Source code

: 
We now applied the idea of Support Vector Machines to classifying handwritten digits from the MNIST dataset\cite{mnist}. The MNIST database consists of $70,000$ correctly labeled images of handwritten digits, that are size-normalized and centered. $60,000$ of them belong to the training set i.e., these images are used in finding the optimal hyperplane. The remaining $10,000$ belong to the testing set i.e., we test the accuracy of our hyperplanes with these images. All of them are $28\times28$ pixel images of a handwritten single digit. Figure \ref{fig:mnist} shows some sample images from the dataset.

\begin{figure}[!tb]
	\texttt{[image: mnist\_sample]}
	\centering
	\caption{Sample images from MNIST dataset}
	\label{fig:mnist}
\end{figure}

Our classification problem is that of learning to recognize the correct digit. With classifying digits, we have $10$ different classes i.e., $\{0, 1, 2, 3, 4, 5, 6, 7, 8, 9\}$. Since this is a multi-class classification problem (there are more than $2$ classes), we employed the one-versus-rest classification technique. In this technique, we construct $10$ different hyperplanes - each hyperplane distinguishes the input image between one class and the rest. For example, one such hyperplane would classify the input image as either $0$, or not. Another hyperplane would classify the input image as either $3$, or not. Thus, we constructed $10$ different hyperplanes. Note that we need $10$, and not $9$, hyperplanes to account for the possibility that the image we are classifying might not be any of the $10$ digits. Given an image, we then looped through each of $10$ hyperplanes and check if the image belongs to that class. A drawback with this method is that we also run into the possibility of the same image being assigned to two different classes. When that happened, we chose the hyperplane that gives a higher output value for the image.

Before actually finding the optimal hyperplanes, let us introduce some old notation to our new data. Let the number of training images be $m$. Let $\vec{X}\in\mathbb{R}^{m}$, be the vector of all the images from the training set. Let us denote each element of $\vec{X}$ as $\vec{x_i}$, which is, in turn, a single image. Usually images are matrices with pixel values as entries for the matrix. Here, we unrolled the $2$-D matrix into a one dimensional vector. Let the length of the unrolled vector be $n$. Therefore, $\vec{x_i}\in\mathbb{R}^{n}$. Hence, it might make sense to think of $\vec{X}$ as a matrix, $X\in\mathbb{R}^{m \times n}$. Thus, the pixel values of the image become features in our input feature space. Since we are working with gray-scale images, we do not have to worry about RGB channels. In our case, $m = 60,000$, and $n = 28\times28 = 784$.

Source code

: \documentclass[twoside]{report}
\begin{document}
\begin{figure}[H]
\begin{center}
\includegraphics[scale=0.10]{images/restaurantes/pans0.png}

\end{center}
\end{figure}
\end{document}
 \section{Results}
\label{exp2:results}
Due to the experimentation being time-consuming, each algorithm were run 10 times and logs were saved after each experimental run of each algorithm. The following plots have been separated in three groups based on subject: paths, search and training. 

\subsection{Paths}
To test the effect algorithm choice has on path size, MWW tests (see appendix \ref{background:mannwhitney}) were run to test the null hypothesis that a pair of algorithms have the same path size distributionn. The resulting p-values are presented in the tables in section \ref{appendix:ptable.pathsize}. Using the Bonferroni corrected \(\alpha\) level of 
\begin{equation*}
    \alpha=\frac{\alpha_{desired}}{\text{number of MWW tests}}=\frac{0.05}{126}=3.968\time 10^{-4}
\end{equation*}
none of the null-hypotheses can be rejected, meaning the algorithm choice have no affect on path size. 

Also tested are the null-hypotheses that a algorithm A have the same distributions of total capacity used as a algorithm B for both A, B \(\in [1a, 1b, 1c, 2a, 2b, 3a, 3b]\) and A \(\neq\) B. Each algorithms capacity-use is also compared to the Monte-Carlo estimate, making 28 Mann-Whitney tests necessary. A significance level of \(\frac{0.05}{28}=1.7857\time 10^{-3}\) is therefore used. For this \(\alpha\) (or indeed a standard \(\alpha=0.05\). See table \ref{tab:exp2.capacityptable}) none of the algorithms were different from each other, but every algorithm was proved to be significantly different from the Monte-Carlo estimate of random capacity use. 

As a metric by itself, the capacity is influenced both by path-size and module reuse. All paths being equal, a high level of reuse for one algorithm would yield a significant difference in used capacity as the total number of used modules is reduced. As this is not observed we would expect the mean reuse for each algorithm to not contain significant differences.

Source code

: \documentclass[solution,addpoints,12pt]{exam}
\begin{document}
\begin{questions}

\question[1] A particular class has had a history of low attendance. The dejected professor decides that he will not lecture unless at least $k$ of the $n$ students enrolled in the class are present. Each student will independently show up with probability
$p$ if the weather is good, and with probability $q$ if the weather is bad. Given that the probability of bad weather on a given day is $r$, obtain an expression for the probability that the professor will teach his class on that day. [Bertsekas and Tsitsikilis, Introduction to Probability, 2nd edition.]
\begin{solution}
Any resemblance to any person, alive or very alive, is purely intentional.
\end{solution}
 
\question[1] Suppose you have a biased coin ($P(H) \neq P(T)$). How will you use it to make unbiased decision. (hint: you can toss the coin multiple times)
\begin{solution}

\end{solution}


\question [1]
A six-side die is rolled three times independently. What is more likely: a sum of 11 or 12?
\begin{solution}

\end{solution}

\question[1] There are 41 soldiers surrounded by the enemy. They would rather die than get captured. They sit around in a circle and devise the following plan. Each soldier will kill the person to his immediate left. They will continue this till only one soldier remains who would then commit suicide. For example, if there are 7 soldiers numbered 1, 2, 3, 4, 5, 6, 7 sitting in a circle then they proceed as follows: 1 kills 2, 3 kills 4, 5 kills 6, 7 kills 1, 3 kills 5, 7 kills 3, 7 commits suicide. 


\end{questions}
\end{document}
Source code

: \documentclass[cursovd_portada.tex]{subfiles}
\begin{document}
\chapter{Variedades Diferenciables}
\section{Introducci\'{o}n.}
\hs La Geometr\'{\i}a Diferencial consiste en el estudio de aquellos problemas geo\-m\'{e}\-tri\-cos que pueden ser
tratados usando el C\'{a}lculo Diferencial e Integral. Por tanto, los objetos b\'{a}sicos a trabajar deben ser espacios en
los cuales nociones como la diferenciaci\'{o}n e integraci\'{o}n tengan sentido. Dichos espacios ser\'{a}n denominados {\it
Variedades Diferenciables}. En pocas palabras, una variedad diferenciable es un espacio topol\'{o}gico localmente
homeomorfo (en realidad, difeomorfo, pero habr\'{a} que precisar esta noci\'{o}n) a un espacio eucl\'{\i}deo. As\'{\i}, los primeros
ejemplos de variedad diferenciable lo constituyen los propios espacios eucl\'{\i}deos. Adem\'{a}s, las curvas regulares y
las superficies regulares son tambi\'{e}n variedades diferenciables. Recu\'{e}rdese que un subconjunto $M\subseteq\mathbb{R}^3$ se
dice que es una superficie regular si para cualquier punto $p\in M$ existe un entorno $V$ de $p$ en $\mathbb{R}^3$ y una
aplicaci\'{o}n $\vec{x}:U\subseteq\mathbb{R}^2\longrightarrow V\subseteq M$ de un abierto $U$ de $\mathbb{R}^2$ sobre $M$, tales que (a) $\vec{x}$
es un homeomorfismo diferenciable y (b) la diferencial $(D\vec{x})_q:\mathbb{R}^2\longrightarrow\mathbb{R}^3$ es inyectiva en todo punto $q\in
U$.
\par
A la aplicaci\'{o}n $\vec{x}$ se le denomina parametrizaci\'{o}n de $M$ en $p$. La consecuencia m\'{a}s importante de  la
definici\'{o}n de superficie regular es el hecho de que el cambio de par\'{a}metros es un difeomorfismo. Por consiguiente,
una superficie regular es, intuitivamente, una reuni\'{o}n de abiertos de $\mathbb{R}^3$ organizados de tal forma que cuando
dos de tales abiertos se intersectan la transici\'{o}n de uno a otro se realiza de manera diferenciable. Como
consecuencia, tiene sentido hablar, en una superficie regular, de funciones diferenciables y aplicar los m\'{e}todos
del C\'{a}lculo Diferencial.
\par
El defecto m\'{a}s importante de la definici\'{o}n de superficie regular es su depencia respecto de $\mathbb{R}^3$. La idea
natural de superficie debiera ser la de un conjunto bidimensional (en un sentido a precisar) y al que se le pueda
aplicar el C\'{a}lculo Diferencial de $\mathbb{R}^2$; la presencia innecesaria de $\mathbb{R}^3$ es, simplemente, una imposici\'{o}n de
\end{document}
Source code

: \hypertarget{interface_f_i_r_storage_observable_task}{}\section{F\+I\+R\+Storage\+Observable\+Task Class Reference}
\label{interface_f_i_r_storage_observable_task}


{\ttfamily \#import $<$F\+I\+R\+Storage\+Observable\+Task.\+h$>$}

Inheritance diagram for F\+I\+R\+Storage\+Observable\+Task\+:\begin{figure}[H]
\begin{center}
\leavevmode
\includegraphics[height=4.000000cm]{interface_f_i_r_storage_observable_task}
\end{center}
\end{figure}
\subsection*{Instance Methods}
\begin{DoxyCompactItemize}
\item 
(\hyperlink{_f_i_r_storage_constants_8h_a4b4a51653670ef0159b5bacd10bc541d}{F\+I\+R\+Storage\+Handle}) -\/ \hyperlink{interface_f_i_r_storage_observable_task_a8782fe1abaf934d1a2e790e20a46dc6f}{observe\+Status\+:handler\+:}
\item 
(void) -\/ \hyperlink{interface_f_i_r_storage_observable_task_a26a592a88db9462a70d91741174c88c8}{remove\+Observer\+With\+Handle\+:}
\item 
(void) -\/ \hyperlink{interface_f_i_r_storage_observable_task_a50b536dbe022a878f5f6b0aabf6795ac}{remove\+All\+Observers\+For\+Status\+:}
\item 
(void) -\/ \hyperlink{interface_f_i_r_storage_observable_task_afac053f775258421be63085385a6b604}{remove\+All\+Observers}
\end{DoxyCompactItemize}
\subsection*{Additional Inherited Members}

** Assignment **
Only the count, nothing else: how many lines of the records hold the word "idea"?

** Solution to this task **
2